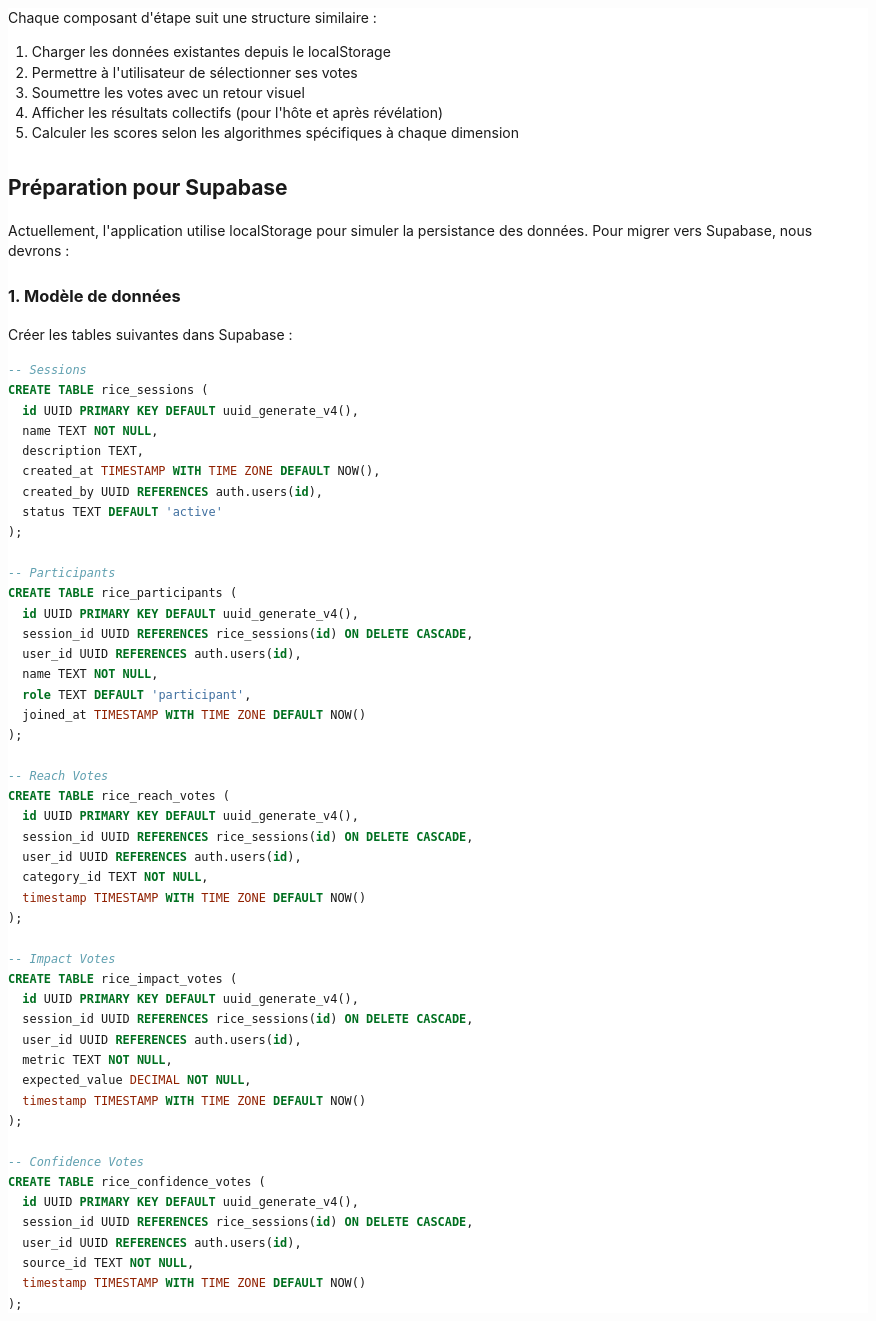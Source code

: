 Chaque composant d'étape suit une structure similaire :
1. Charger les données existantes depuis le localStorage
2. Permettre à l'utilisateur de sélectionner ses votes
3. Soumettre les votes avec un retour visuel
4. Afficher les résultats collectifs (pour l'hôte et après révélation)
5. Calculer les scores selon les algorithmes spécifiques à chaque dimension

## Préparation pour Supabase

Actuellement, l'application utilise localStorage pour simuler la persistance des données. Pour migrer vers Supabase, nous devrons :

### 1. Modèle de données

Créer les tables suivantes dans Supabase :

```sql
-- Sessions
CREATE TABLE rice_sessions (
  id UUID PRIMARY KEY DEFAULT uuid_generate_v4(),
  name TEXT NOT NULL,
  description TEXT,
  created_at TIMESTAMP WITH TIME ZONE DEFAULT NOW(),
  created_by UUID REFERENCES auth.users(id),
  status TEXT DEFAULT 'active'
);

-- Participants
CREATE TABLE rice_participants (
  id UUID PRIMARY KEY DEFAULT uuid_generate_v4(),
  session_id UUID REFERENCES rice_sessions(id) ON DELETE CASCADE,
  user_id UUID REFERENCES auth.users(id),
  name TEXT NOT NULL,
  role TEXT DEFAULT 'participant',
  joined_at TIMESTAMP WITH TIME ZONE DEFAULT NOW()
);

-- Reach Votes
CREATE TABLE rice_reach_votes (
  id UUID PRIMARY KEY DEFAULT uuid_generate_v4(),
  session_id UUID REFERENCES rice_sessions(id) ON DELETE CASCADE,
  user_id UUID REFERENCES auth.users(id),
  category_id TEXT NOT NULL,
  timestamp TIMESTAMP WITH TIME ZONE DEFAULT NOW()
);

-- Impact Votes
CREATE TABLE rice_impact_votes (
  id UUID PRIMARY KEY DEFAULT uuid_generate_v4(),
  session_id UUID REFERENCES rice_sessions(id) ON DELETE CASCADE,
  user_id UUID REFERENCES auth.users(id),
  metric TEXT NOT NULL,
  expected_value DECIMAL NOT NULL,
  timestamp TIMESTAMP WITH TIME ZONE DEFAULT NOW()
);

-- Confidence Votes
CREATE TABLE rice_confidence_votes (
  id UUID PRIMARY KEY DEFAULT uuid_generate_v4(),
  session_id UUID REFERENCES rice_sessions(id) ON DELETE CASCADE,
  user_id UUID REFERENCES auth.users(id),
  source_id TEXT NOT NULL,
  timestamp TIMESTAMP WITH TIME ZONE DEFAULT NOW()
);
```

• _TASK DIRECTIONS_: Scan the records above and show every line in which the word "TEXT" occurs.

• _RESPONSE BELOW_:
  name TEXT NOT NULL,
  description TEXT,
  status TEXT DEFAULT 'active'
  name TEXT NOT NULL,
  role TEXT DEFAULT 'participant',
  category_id TEXT NOT NULL,
  metric TEXT NOT NULL,
  source_id TEXT NOT NULL,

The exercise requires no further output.